Being thin may actually be usefull, coz the wort cooled down quite quick in a tub of cold water. The glass lid came in really handy too.

Cheers


----------



## RegBadgery (11/2/03)

One of my pots has a thin steel base - ok for mashing but not so good for boiling, though I suspect it has a lot to do with my crook electric stove.

I'm sounding like a broken record today but over the past couple of days I've been discussing my stockpot choices over on cbd under a thread called "stockpots and weldless spigots". I've received plenty of useful information about aluminium, stainless steel, bi-metal base and single metal base vessels, things to be aware of if working on aluminium and on it goes. If you're looking into pots of various types, this thread is well worth a look.

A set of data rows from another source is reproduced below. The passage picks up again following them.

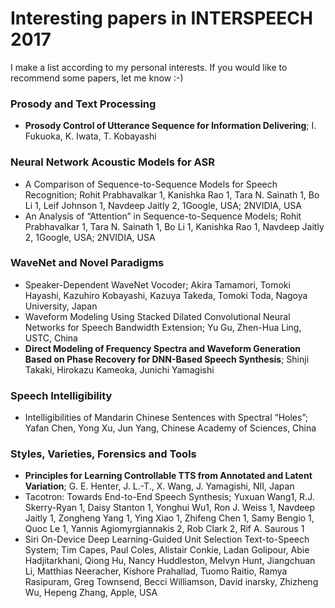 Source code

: # Interesting papers in INTERSPEECH 2017

I make a list according to my personal interests.
If you would like to recommend some papers, let me know :-)

### Prosody and Text Processing
- **Prosody Control of Utterance Sequence for Information Delivering**; I. Fukuoka, K. Iwata, T. Kobayashi

### Neural Network Acoustic Models for ASR
- A Comparison of Sequence-to-Sequence Models for Speech Recognition; Rohit Prabhavalkar 1, Kanishka Rao 1, Tara N. Sainath 1, Bo
Li 1, Leif Johnson 1, Navdeep Jaitly 2, 1Google, USA; 2NVIDIA, USA
- An Analysis of “Attention” in Sequence-to-Sequence Models; Rohit Prabhavalkar 1, Tara N. Sainath 1, Bo Li 1, Kanishka Rao 1,
Navdeep Jaitly 2, 1Google, USA; 2NVIDIA, USA

### WaveNet and Novel Paradigms
- Speaker-Dependent WaveNet Vocoder; Akira Tamamori, Tomoki Hayashi, Kazuhiro Kobayashi, Kazuya Takeda, Tomoki Toda, Nagoya
University, Japan
- Waveform Modeling Using Stacked Dilated Convolutional Neural Networks for Speech Bandwidth Extension; Yu Gu, Zhen-Hua Ling, USTC, China
- **Direct Modeling of Frequency Spectra and Waveform Generation Based on Phase Recovery for DNN-Based Speech Synthesis**; Shinji Takaki, Hirokazu Kameoka, Junichi Yamagishi

### Speech Intelligibility
- Intelligibilities of Mandarin Chinese Sentences with Spectral “Holes”; Yafan Chen, Yong Xu, Jun Yang, Chinese Academy of Sciences,
China

### Styles, Varieties, Forensics and Tools
- **Principles for Learning Controllable TTS from Annotated and Latent Variation**; G. E. Henter, J. L.-T., X. Wang,
J. Yamagishi, NII, Japan
- Tacotron: Towards End-to-End Speech Synthesis; Yuxuan Wang1, R.J. Skerry-Ryan 1, Daisy Stanton 1, Yonghui Wu1, Ron J. Weiss
1, Navdeep Jaitly 1, Zongheng Yang 1, Ying Xiao 1, Zhifeng Chen 1, Samy Bengio 1, Quoc Le 1, Yannis Agiomyrgiannakis 2, Rob Clark 2,
Rif A. Saurous 1
- Siri On-Device Deep Learning-Guided Unit Selection Text-to-Speech System; Tim Capes, Paul Coles, Alistair Conkie, Ladan Golipour,
Abie Hadjitarkhani, Qiong Hu, Nancy Huddleston, Melvyn Hunt, Jiangchuan Li, Matthias Neeracher, Kishore Prahallad, Tuomo Raitio,
Ramya Rasipuram, Greg Townsend, Becci Williamson, David inarsky, Zhizheng Wu, Hepeng Zhang, Apple, USA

http://groups.yahoo.com/group/CraftBrewing...g/message/13252

cheers
reg


----------



## Doc (12/2/03)

Funnily enough Reg, I purchased a large aluminium stock pot before xmas to use as my HLT. As of yet I haven't used it and I've also been watching the discussion on CBD.
I even bought a weldless tap fitting for it in the US a week or so ago.
I rang the store this morning and asked if I could return the aluminium pot and upgrade to a stainless steel one. Thankfully they said yes, as I haven't used it yet and it is still in the bag.
The only downside with stainless steel is the price, but after all the discussion regarding aluminium it sounds worth it.
Ideally I would love to get my hands on a 30 litre stainless steel hot water urn, but they all seem pretty pricey  

Cheers,
Doc


----------



## GMK (12/2/03)

Stainless Steel Urn

Funnily enough - i picked one up before Xmas for $80.00...
Excellent condition - alot of Calcium deposits.

One bottle of CLR + scourer + elbow grease + boiling clr/water solution in it - came up almost brand new.

Have a stainless steel tube wort chiller as well - need to hook this up....and clean it..

When i get round to it - will be able to boil full batches and then cool the wort down....

Trying to work out if I need a hot pump or not.....


----------



## Barry (13/2/03)

Good day
In Sydney the following sells heating equipment, urns of all sizes etc. Might be worthwhile to ring to get some prices for an urn, could be cheaper

Goldcrest International Agencies Ph (02) 9642 8288


----------



## RegBadgery (13/2/03)

I think you're spot on Barry - I'm sure I remember seeing Birko urns at a better price than the equivalent Roband.

cheers
reg


----------



## Doc (13/2/03)

Thanks for the links ,but it has been done this morning.
I returned my aluminium stock pot (36 litre) I bought recently (as I hadn't used it yet), and looked at the same size stainless steel ones. For marginally more I instead got the Roband 30 litre stainless steel thermostat controlled urn with sight glass.
Roband was the only brand they had in that size so I didn't have a choice of brands.
Hopefully it will bring me many years of brewing pleasure.

Beers,
Doc


----------